JFS souhaite en tirer un maximum de profit en mettant l’acteur au centre de la représentation, plus
que jamais. L’acteur sera tout aussi important que le personnage qu’il joue.
Jusqu’à présent, il a monté des fables dans lesquelles, au fil de la représentation, les acteurs
arrivaient à établir un lien avec le spectateur, et faire en sorte que celui-ci n’ait plus la sensation
d’être au théâtre mais de construire le présent avec les acteurs. Pour ce projet-ci il souhaite faire
cela du début à la fin.
Ce qui l’intéresse chez Molière, c’est comment, par la comédie, on ré-enchante quelque chose. Dans
ce sens, Jean-François Sivadier précise que ce qu’il trouve extraordinaire dans le divertissement
c’est la forme : plus que le message, c’est le geste qui compte, la prise de risque.
Il y a une mise en péril, au théâtre, de toute parole de vérité : elle est vite démentie. La raison, dans
la comédie, est affaire de circonstance. Au-delà de savoir, donc, si le poème est beau ou pas, si
Alceste a raison ou pas, ce qui compte c’est qu’il y a une « mise en forme », un vrai plaisir à
construire une situation qui est sur le point d’exploser, et que Molière prend du plaisir à la faire
durer, et l’acteur prend du plaisir à la jouer.
LA PIECE :
Une vision globale de celle-ci s’impose pour pouvoir après l’aborder dans le détail. Comme nous
l’avons dit, pour JFS c’est une pièce à part dans le répertoire de Molière, et en plus très
contemporaine par le manque de linéarité et d’action.
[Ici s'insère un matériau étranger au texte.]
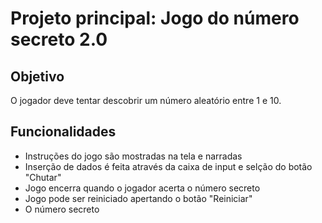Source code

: # Projeto principal: Jogo do número secreto 2.0

## Objetivo

O jogador deve tentar descobrir um número aleatório entre 1 e 10.

## Funcionalidades

- Instruções do jogo são mostradas na tela e narradas
- Inserção de dados é feita através da caixa de input e selção do botão "Chutar"
- Jogo encerra quando o jogador acerta o número secreto
- Jogo pode ser reiniciado apertando o botão "Reiniciar"
- O número secreto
Alceste, ennemi du genre humain, est amoureux de Célimène, la plus grande des coquettes. Philinte,
ami d’Alceste, est amoureux d’Eliante, qui trouve qu’Alceste est tout à fait acceptable comme
partenaire. La prude Arsinoé voudrait « prévenir » Alceste du manège de Célimène, et l’attirer vers
elle si possible. La première scène s’ouvre par une discussion « philosophique » entre Alceste et
Philinte. Pour le premier, être hypocrite c’est condamnable, pour le second être trop sincère c’est
une folie.
La facilité qu’on peut avoir à s’identifier tantôt à Philinte, tantôt, à Alceste, contrairement à Dom
Juan ou au Tartuffe, facilite le jeu de complicité avec le spectateur. C’est ce que JFS cherche…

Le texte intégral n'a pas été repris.